La dinámica en el antiguo cine cambiará con la llegada del personaje de Micheal Ward, un joven negro que busca trabajo temporal hasta que se vaya a estudiar a la universidad. Este muchacho conectará de forma especial con el personaje de Colman, manteniendo una relación romántica secreta marcada por la complejidad. Él tiene que soportar las dificultades de ser de raza negra en un momento donde el racismo se encuentra en auge, mientras que ella lidia con problemas de salud mental y con la abusiva relación con su jefe.

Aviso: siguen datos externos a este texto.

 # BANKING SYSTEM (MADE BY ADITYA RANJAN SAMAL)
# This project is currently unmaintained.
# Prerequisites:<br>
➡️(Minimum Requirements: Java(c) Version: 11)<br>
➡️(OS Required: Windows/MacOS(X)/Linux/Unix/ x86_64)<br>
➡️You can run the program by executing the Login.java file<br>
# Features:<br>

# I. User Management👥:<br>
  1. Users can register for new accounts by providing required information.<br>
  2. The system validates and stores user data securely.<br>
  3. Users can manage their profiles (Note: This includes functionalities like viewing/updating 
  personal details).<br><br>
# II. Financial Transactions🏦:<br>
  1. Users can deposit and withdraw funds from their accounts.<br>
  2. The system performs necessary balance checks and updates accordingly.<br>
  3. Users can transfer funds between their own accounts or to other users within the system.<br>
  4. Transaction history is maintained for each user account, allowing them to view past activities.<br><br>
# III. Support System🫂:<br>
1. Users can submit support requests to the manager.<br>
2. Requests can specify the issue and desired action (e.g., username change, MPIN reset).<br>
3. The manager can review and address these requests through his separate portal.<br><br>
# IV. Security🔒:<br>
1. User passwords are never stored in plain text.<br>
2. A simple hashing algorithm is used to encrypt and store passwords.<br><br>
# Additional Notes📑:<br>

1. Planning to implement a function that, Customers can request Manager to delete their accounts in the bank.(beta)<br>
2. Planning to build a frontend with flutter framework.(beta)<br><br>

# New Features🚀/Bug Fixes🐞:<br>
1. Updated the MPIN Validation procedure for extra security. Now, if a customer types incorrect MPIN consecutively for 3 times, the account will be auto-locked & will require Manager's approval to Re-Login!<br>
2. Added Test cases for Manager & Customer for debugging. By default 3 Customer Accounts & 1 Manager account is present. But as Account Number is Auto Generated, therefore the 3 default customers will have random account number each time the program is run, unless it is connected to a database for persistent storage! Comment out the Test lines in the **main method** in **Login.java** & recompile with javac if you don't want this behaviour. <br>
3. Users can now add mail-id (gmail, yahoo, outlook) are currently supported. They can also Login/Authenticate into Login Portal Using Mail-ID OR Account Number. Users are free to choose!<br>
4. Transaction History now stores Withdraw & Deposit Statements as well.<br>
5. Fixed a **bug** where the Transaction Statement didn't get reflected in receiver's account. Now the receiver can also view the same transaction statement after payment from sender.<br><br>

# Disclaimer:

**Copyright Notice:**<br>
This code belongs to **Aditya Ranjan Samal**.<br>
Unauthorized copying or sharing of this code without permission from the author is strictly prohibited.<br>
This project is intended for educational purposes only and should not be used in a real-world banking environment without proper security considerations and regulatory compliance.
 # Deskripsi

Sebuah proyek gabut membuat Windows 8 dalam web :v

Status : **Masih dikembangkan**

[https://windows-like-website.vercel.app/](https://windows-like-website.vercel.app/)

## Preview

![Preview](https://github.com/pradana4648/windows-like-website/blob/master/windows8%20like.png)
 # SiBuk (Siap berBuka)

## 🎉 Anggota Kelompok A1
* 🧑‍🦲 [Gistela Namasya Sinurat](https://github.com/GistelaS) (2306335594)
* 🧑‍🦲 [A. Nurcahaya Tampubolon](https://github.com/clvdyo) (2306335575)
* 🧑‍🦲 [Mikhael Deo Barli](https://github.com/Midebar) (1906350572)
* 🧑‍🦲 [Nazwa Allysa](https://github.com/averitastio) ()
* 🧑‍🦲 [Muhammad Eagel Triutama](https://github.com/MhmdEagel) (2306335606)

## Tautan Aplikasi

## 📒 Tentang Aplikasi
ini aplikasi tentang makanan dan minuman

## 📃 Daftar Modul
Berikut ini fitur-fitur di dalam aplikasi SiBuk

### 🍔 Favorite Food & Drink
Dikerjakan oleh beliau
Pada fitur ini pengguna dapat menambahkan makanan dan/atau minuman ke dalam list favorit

Todos estos son problemas serios (o SERIOS) que Mendes trata de entrelazar con las relaciones románticas que tienen lugar, tanto la que tienen los protagonistas entre ellos como la que mantienen con el espacio sagrado en el que trabajan. La inminente premiere de 'Carros de fuego', una ambiciosa producción británica pensada para exaltar el sentimiento de unidad en la nación, es uno de los detalles sofisticados con los que el cineasta juega para expresar la paradójica situación que vive el país con el incremento del odio racial.
No obstante el guión, firmado por el propio Mendes, no termina de dar con la refinación necesaria para que todos sus frentes estén conectados. Aparte de que la intolerancia está abordada con cierta superficialidad que no le hace mucho favor, la conexión entre sus protagonistas no se sostiene. Su tratamiento es errático, especialmente el del personaje de Colman y su inestabilidad mental, que debería sentirse más considerada y genuina por la conexión personal del director (a su madre también sufrió con problemas de salud mental).
El tono de su dirección también se siente irregular, no sabiendo navegar desde la melancolía que domina el relato hasta los exabruptos más chabacanos, que tienen lugar curiosamente en la entrada del cine. Hay escenas muy concretas donde parece querer hacer una espectacular unión entre el drama personal y los estallidos políticos que recuerdan al cine de Alfonso Cuarón, que suele hacer esa clase de momentos y tornarlos en algo espectacular, pero en esta película se sienten excesivamente bruscos.
'El imperio de la luz': un espacio lleno de vida
No por ello Mendes deja una película descuidada. Lo visual es uno de los aspectos donde 'El imperio de la luz' destaca completamente, creando una exquisita melancolía a través de esa atmósfera bien recreada. Hay dos claros ganadores en esta película con los que el director muestra una perfecta sintonía: Roger Deakins, que vuelve a firmar una fotografía digna de nominación al Premio Oscar (cuando parecía que se la habían regalado por ser él) con un maravilloso uso de los colores y el espacio, y Mark Tildesley, que hace el diseño de producción tan formidable que ayuda a que este antiguo cine luzca majestuoso y lleno de vida.
La película resulta más cautivadora cuando más nos hace pasear por las entrañas de este teatro de sueños, desde el lujoso recibidor hasta el abandonado segundo piso. Y también en la sala del proyector, que crea un mágico instante con Colman viendo la pantalla (la clase de momento "el poder del cine" que resulta tan hortera como conmovedor aquí). En esos tramos es cuando todo hace click, desde los actores con sus personajes a la melancólica música de Trent Reznor y Atticus Ross (que firman un trabajo discreto pero adecuado). Sólo por eso es imposible despreciar algo como 'El imperio de la luz'.